**EXTRACTED RECORDS:**

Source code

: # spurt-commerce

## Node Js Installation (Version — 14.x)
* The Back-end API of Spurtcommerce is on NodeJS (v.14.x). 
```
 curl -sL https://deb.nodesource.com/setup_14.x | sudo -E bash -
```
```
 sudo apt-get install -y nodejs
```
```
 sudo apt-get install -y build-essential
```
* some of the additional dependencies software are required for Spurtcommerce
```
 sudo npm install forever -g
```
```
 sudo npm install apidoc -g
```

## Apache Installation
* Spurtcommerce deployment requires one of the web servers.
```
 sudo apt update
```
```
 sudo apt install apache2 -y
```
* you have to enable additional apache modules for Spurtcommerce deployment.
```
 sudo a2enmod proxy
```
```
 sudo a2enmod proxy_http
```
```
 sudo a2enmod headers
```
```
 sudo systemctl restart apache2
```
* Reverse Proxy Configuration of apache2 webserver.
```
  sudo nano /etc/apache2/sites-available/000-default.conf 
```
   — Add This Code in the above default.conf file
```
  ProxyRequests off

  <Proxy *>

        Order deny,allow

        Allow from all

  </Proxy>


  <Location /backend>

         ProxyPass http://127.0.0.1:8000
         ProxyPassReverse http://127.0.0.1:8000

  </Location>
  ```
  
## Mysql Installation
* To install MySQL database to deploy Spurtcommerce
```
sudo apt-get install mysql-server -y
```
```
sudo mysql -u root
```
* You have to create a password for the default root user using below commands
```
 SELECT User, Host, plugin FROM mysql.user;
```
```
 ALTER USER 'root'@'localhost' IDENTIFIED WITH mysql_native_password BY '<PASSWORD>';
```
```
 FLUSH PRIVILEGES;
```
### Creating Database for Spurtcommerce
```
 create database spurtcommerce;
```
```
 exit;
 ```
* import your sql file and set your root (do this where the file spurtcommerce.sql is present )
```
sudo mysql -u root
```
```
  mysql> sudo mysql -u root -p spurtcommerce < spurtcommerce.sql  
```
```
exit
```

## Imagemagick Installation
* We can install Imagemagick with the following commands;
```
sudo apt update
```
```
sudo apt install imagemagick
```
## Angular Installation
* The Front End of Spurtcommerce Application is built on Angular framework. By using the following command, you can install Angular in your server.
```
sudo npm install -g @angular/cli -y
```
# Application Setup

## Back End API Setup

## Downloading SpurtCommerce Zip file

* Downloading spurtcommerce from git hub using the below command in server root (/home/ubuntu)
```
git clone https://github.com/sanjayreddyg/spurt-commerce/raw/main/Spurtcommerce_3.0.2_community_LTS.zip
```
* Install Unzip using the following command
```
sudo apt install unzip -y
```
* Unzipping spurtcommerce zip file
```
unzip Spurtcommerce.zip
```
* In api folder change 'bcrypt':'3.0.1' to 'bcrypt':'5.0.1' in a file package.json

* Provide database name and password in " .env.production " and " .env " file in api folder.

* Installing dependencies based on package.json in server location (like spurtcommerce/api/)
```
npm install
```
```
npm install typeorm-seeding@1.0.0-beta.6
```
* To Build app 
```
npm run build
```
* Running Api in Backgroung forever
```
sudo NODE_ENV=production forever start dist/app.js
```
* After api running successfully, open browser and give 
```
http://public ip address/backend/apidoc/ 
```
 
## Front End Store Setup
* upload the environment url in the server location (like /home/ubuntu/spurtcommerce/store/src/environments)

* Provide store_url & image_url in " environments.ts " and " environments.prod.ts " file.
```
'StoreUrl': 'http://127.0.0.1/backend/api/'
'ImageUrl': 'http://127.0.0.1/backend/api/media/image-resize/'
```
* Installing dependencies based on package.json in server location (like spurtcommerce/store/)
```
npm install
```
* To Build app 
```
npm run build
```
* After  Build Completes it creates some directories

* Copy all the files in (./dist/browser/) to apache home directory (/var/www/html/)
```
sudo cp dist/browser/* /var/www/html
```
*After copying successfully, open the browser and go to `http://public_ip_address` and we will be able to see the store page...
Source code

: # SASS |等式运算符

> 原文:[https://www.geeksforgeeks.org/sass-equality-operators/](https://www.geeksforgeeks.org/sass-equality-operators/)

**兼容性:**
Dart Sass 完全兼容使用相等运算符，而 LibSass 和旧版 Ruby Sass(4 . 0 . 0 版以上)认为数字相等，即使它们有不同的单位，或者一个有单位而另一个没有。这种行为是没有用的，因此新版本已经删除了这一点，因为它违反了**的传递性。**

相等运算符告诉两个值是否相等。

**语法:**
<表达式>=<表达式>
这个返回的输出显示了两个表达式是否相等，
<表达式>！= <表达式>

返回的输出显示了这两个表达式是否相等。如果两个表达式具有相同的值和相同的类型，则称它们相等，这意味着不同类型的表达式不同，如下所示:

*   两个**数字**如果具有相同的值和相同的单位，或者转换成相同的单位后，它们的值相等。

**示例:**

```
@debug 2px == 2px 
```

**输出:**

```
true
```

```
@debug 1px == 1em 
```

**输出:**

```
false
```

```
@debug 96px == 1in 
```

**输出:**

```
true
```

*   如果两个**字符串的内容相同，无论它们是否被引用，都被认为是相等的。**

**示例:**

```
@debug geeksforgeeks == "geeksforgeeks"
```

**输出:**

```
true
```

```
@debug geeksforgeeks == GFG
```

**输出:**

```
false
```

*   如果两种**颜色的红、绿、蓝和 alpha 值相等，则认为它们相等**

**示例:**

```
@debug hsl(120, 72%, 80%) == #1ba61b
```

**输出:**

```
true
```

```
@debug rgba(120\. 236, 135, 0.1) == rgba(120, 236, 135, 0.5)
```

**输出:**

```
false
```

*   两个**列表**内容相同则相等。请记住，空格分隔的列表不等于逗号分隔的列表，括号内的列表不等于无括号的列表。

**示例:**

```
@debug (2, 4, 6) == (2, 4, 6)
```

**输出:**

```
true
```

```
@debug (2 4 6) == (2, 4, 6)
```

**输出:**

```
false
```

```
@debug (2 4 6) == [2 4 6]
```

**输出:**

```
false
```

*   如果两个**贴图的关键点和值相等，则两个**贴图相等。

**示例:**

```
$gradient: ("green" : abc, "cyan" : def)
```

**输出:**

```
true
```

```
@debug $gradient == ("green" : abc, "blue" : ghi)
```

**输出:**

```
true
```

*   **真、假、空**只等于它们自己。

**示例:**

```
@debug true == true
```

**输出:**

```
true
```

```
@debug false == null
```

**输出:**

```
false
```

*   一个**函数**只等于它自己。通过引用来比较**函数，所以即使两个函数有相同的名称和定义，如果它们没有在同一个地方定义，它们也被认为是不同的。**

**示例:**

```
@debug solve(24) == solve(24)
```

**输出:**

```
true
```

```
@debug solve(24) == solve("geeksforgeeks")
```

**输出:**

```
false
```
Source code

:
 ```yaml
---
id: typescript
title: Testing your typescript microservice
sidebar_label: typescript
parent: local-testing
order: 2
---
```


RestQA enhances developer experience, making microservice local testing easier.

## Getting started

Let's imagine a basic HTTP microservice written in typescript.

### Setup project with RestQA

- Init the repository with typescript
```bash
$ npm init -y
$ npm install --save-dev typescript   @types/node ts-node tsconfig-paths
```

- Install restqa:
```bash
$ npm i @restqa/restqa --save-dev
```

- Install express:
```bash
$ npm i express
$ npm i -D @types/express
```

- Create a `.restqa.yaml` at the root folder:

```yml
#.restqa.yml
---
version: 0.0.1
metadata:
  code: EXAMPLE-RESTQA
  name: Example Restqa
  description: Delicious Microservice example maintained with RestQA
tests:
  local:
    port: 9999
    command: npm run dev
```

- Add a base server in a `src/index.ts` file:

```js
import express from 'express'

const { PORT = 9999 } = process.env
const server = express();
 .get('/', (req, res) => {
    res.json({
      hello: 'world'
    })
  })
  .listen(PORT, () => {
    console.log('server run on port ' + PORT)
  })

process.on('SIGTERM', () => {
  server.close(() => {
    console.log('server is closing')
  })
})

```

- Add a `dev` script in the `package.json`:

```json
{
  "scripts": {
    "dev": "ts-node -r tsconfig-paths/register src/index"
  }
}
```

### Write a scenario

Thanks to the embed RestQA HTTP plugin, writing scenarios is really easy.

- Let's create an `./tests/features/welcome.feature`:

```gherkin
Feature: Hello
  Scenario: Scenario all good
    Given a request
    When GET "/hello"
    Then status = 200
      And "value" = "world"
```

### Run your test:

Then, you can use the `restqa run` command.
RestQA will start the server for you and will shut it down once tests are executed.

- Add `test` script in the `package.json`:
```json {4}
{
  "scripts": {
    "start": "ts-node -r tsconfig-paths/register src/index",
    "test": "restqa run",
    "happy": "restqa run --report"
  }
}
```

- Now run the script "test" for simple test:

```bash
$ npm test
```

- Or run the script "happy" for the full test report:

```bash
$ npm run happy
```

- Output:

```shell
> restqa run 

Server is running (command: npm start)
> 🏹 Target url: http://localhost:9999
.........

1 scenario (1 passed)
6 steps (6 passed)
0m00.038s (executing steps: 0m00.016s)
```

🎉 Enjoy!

**WHAT TO DO:** Across the whole listing, show each line where the word "report" occurs.

**SOLUTION:**
    "happy": "restqa run --report"
- Or run the script "happy" for the full test report:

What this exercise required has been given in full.